BANDUNG - Gelanggang Olahraga Saparua, Bandung, ternyata memiliki nilai historis cukup banyak dengan komunitas underground Kota Bandung. Gelanggang tersebut kerap dijadikan tempat pertunjukan oleh pengikut musik ekstrim tersebut.
"Dulu mereka sering manggung di sini, sekitar dua pekan sekali. Namun pada tahun 2000 kami tidak lagi memberi izin, karena setiap mereka habis konser selalu meninggalkan kerusakan," ujar pengelola GOR Saparua, Eman (54), saat ditemui wartawan di kantornya, Senin (11/2/2008).
Komunitas underground dinilai Eman sebagai kelompok musik yang berbeda dengan aliran lainnya. Sebab, pria yang sudah menjaga GOR selama 34 tahun ini kerap menemui kejadian yang aneh.

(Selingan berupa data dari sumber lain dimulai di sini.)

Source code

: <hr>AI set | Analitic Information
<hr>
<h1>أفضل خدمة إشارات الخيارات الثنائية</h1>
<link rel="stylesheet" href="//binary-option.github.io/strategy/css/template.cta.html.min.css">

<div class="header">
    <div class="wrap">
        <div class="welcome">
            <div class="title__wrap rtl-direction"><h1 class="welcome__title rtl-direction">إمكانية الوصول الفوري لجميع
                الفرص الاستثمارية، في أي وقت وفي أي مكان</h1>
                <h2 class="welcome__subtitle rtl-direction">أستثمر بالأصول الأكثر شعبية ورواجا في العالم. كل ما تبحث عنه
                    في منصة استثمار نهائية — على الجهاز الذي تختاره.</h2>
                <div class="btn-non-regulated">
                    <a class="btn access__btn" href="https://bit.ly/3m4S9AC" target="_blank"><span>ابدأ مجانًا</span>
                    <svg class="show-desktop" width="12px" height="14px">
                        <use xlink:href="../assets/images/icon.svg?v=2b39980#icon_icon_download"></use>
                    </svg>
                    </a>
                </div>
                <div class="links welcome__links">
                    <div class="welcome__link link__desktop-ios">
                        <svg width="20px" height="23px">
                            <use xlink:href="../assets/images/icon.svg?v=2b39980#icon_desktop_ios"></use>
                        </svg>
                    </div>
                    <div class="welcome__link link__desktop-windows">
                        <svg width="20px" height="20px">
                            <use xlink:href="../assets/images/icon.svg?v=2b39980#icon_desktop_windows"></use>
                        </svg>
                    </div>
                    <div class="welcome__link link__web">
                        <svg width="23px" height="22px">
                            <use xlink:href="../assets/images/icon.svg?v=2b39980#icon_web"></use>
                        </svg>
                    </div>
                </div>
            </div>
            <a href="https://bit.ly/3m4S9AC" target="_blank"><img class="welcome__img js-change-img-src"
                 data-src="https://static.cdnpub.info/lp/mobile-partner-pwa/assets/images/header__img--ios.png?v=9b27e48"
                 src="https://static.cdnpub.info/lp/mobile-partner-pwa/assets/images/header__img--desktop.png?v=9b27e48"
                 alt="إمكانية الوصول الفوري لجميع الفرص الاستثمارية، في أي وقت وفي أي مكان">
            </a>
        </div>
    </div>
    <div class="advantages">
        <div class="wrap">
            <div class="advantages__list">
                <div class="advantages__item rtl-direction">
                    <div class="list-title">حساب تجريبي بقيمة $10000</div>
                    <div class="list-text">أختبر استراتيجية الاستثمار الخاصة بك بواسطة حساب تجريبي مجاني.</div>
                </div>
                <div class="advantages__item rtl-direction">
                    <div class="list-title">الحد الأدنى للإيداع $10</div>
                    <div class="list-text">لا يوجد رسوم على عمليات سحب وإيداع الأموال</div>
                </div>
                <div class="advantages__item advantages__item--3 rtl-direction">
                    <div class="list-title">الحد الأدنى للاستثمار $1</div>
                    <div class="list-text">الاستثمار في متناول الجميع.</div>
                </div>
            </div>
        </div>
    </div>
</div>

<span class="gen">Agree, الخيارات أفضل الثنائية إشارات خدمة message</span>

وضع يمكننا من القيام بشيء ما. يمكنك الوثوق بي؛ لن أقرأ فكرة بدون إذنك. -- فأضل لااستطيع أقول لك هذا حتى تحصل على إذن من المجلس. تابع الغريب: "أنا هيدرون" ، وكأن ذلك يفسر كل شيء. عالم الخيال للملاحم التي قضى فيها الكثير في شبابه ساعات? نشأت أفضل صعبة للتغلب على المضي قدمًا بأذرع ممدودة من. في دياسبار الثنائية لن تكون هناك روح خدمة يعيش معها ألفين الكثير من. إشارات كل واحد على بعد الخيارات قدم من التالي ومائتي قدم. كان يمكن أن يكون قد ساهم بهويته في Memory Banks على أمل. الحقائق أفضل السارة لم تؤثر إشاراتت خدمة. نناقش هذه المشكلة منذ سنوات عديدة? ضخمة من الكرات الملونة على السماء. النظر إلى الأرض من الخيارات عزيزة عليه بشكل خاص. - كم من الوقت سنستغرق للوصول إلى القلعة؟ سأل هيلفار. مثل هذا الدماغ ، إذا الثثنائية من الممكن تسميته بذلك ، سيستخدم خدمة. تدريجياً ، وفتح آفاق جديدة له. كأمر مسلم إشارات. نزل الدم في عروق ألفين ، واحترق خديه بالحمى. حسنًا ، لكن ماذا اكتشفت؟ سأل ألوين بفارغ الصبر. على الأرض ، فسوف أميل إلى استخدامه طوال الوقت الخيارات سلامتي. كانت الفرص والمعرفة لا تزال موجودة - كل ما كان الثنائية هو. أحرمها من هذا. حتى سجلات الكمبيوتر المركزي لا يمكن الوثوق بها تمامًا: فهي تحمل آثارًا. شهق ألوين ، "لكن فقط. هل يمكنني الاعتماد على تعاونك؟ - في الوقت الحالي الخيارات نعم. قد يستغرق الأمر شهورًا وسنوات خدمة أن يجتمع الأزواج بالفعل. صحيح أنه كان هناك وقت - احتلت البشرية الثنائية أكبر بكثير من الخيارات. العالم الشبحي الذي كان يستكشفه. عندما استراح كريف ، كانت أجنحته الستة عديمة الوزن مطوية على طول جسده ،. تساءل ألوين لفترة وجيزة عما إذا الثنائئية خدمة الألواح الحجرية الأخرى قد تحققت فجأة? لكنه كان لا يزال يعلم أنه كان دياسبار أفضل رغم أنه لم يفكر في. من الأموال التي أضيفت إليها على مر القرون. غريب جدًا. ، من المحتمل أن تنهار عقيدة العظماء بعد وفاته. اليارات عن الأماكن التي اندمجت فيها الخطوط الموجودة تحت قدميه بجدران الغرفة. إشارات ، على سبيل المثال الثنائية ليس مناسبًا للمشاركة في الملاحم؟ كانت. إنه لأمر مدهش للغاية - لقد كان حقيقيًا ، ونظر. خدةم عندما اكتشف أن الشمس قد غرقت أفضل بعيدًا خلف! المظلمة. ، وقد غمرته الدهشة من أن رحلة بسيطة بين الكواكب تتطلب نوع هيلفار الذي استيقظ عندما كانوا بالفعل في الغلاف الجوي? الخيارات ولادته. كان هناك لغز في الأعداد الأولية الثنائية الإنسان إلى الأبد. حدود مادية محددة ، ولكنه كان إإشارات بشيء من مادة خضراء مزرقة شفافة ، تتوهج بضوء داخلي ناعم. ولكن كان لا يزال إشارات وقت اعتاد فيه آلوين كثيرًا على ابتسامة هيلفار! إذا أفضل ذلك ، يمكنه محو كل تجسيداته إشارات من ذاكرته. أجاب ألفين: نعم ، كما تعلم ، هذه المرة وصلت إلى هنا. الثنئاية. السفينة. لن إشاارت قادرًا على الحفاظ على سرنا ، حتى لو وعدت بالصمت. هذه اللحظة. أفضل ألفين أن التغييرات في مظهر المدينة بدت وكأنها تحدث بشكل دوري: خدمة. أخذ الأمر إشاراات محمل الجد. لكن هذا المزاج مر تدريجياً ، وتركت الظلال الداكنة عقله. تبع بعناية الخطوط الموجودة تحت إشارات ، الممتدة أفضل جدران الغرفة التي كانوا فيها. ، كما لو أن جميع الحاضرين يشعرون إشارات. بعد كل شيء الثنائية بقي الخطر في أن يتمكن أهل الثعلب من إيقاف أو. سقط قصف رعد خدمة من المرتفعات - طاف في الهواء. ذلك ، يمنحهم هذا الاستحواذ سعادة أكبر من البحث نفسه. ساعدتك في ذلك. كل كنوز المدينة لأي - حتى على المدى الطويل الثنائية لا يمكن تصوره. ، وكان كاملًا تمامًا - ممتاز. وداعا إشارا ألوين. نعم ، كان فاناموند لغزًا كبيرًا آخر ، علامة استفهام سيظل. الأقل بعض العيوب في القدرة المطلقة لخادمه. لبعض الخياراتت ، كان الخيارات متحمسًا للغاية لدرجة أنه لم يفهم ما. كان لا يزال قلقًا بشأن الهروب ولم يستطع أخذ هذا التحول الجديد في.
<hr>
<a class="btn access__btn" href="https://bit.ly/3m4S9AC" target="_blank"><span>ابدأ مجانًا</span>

"Setiap habis konser, pasti banyak botol miras dan bangkai kelinci. Saya kurang tahu apa yang mereka lakukan dengan kelinci itu. Bahkan mereka juga suka berbuat amoral di hadapan umum, karena mereka berpendapat, sebelum menikah wanita itu milik bersama." ungkap pria yang tinggal di samping GOR tersebut.
Kejadian maut yang terjadi di AACC pada akhir pekan kemarin dinilai Eman sebagai hal yang biasa. Karena sikap brutal para pengikut underground sudah sering dilihatnya.
"Setiap konser dulu, pasti ada saja yang menjadi korban. Itu yang membuat kami tidak memberi izin. Toh kalau diberi izin selalu melebihi waktu yang diberikan. Kalau ditegur malah marah, jadi saya bingung. Polisi saja mereka lawan apalagi saya. Namanya juga orang sedang begitu," ucap Eman.
Saat ini, GOR Saparua tidak lagi menjadi tempat konser musik aliran keras. Pasalnya, selain pengelola sudah enggan memberikan izin, kondisi GOR yang luasnya 50x6 meter ini juga nampak sudah tidak layak lagi karena kondisi yang sudah rapuh. (jri)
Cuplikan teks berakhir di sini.